**RECORD SET**
......
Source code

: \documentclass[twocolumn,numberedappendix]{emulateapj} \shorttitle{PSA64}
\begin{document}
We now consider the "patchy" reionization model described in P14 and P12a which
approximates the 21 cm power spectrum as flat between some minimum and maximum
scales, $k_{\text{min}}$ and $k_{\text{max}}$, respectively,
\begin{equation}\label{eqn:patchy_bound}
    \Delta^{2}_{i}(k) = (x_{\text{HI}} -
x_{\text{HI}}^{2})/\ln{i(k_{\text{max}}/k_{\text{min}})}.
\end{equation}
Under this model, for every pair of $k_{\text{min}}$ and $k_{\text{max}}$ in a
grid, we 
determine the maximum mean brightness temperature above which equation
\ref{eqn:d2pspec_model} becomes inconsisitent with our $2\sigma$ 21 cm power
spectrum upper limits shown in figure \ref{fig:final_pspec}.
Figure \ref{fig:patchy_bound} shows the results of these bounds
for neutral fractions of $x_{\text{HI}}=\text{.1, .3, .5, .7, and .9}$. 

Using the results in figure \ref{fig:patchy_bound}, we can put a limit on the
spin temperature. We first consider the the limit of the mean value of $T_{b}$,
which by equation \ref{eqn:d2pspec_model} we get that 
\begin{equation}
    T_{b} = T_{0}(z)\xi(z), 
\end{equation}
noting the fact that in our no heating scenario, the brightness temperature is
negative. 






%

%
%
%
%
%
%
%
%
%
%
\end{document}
......
**WHAT TO PRODUCE**
Having read the records above, print them out again exactly.

**ANSWER SPACE**
Source code

: \documentclass[twocolumn,numberedappendix]{emulateapj} \shorttitle{PSA64}
\begin{document}
We now consider the "patchy" reionization model described in P14 and P12a which
approximates the 21 cm power spectrum as flat between some minimum and maximum
scales, $k_{\text{min}}$ and $k_{\text{max}}$, respectively,
\begin{equation}\label{eqn:patchy_bound}
    \Delta^{2}_{i}(k) = (x_{\text{HI}} -
x_{\text{HI}}^{2})/\ln{i(k_{\text{max}}/k_{\text{min}})}.
\end{equation}
Under this model, for every pair of $k_{\text{min}}$ and $k_{\text{max}}$ in a
grid, we 
determine the maximum mean brightness temperature above which equation
\ref{eqn:d2pspec_model} becomes inconsisitent with our $2\sigma$ 21 cm power
spectrum upper limits shown in figure \ref{fig:final_pspec}.
Figure \ref{fig:patchy_bound} shows the results of these bounds
for neutral fractions of $x_{\text{HI}}=\text{.1, .3, .5, .7, and .9}$. 

Using the results in figure \ref{fig:patchy_bound}, we can put a limit on the
spin temperature. We first consider the the limit of the mean value of $T_{b}$,
which by equation \ref{eqn:d2pspec_model} we get that 
\begin{equation}
    T_{b} = T_{0}(z)\xi(z), 
\end{equation}
noting the fact that in our no heating scenario, the brightness temperature is
negative. 






%

%
%
%
%
%
%
%
%
%
%
\end{document}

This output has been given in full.